Many may have heard the attempts to shift U.S. education increasingly toward STEM education: science, technology, engineering, and mathematics focused classrooms and programs. A big prompt for this movement is the growth of technology in our society with a lack of qualified professionals to move forward. While many professions may be interchangeable, it is difficult for individuals without a STEM degree to enter a STEM field. STEM degrees, however, transfer into skills in non-STEM related fields – at least, that’s been the established belief.
Importance of the Arts
STEAM stands for science, technology, engineering, arts, and mathematics. The arts are not exclusively just the visual arts. Instead, the term arts encompass language and literary arts, fine arts, practical arts, as well as ties to integrate social sciences into the sciences category – hence the “why and by whom things are done” . The STEM movement has produced a sort of counter movement vying for the preservation of traditional aspects, and even the accentuation of aspects that have fallen by the wayside, of emphasizing the importance of art and history in the creative decision-making process. Indeed, creativity is a crucial facet when it comes to technology and engineering.
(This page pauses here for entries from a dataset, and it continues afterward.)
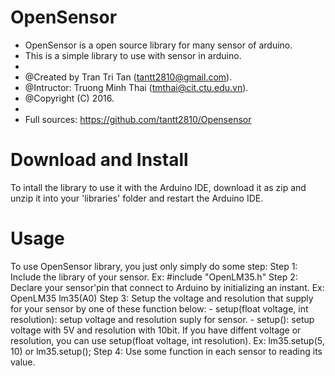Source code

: # OpenSensor

 * OpenSensor is a open source library for many sensor of arduino.
 * This is a simple library to use with sensor in arduino.
 *
 * @Created by Tran Tri Tan (<tantt2810@gmail.com>).
 * @Intructor: Truong Minh Thai (<tmthai@cit.ctu.edu.vn>).
 * @Copyright (C) 2016.
 *
 * Full sources: https://github.com/tantt2810/Opensensor

<h1>Download and Install</h1>
To intall the library to use it with the Arduino IDE, download it as zip and unzip it into your 'libraries' folder and restart the Arduino IDE.
<h1>Usage</h1>
To use OpenSensor library, you just only simply do some step:
Step 1: Include the library of your sensor. Ex: #include "OpenLM35.h"
Step 2: Declare your sensor'pin that connect to Arduino by initializing an instant. Ex: OpenLM35 lm35(A0)
Step 3: Setup the voltage and resolution that supply for your sensor by one of these function below:
- setup(float voltage, int resolution): setup voltage and resolution suply for sensor.
- setup(): setup voltage with 5V and resolution with 10bit. If you have diffent voltage or resolution, you can use setup(float voltage, int resolution). Ex: lm35.setup(5, 10) or lm35.setup();
Step 4: Use some function in each sensor to reading its value.
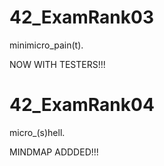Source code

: # 42_ExamRank03
minimicro_pain(t).

NOW WITH TESTERS!!!

# 42_ExamRank04
micro_(s)hell.

MINDMAP ADDDED!!!
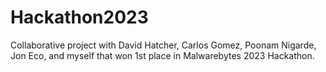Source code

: # Hackathon2023

Collaborative project with David Hatcher, Carlos Gomez, Poonam Nigarde, Jon Eco, and myself that won 1st place in Malwarebytes 2023 Hackathon.
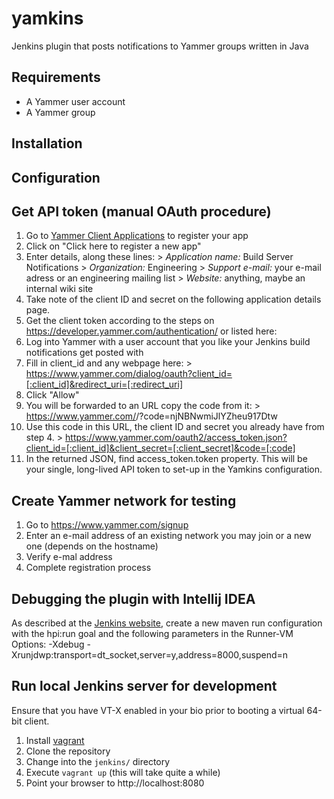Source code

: yamkins
=======

Jenkins plugin that posts notifications to Yammer groups written in Java

Requirements
------------
* A Yammer user account
* A Yammer group

Installation
------------




Configuration
-------------




Get API token (manual OAuth procedure)
--------------------------------------

1. Go to [Yammer Client Applications](https://www.yammer.com/client_applications) to register your app
2. Click on "Click here to register a new app"
3. Enter details, along these lines:
		> *Application name:* Build Server Notifications
		> *Organization:* Engineering
		> *Support e-mail:* your e-mail adress or an engineering mailing list
		> *Website:* anything, maybe an internal wiki site
4. Take note of the client ID and secret on the following application details page.
5. Get the client token according to the steps on https://developer.yammer.com/authentication/ or listed here:
6. Log into Yammer with a user account that you like your Jenkins build notifications get posted with
7. Fill in client\_id and any webpage here:
		> https://www.yammer.com/dialog/oauth?client_id=[:client_id]&redirect_uri=[:redirect_uri]
8. Click "Allow"
9. You will be forwarded to an URL copy the code from it:
		> https://www.yammer.com/<URL>/?code=njNBNwmiJlYZheu917Dtw
10. Use this code in this URL, the client ID and secret you already have from step 4.
		> https://www.yammer.com/oauth2/access_token.json?client_id=[:client_id]&client_secret=[:client_secret]&code=[:code]
11. In the returned JSON, find access\_token.token property. This will be your single, long-lived API token to set-up in the Yamkins configuration.

Create Yammer network for testing
---------------------------------

1. Go to https://www.yammer.com/signup
2. Enter an e-mail address of an existing network you may join or a new one (depends on the hostname)
3. Verify e-mal address
4. Complete registration process

Debugging the plugin with Intellij IDEA
---------------------------------------
As described at the [Jenkins website](https://wiki.jenkins-ci.org/display/JENKINS/Plugin+tutorial#Plugintutorial-DebuggingaPlugin), create a new maven run configuration with the
hpi:run goal and the following parameters in the Runner-VM Options: -Xdebug -Xrunjdwp:transport=dt_socket,server=y,address=8000,suspend=n

Run local Jenkins server for development
----------------------------------------
Ensure that you have VT-X enabled in your bio prior to booting a virtual 64-bit client.

1. Install [vagrant](http://www.vagrantup.com)
2. Clone the repository
3. Change into the `jenkins/` directory
4. Execute `vagrant up` (this will take quite a while)
5. Point your browser to http://localhost:8080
Incorporation of the social sciences and arts into STEM through STEAM would promise a more flexible K-12 education that provides a wide pathway that gears students for success in post-secondary education within most fields.
Well-Rounded or Spear?
Two terms that come in focus in the minds of students, parents, and educators are the concepts of a “well-rounded” student and a student who is a “spear”. Essentially, these terms contrast how a student highlights their interests in a specific direction. A STEM education might mold a student into more of a spear, while a STEAM education is more well-rounded. There has been a shift in preference amongst universities and employers to candidates that seem like spears – is this bad news for STEAM? Not necessarily. Of course, a candidate who is a specialist or expresses mastery in their respective field is ideal. For students who know that STEM is their passion, a STEM program is the ideal solution for them. However, it is best to think of STEAM as an initiative that would work great in synergy with STEM programs. STEAM is an important way to expose students to the concepts of engineering, sciences and mathematics, that have an affinity for the arts and social sciences. It gives students hands-on opportunities to see how letting their creativity flourish can have profound impacts in
advancing technology. While STEM programs are receiving investment by the Department of Education, the introduction of STEAM programs doesn’t have such a jumpstart . The gradual implementation of STEAM, whether local or broad, may usher in a wave of great change when it comes to meeting the growing STEM demand; this responsibility lies primarily at the level of our teachers and local educators.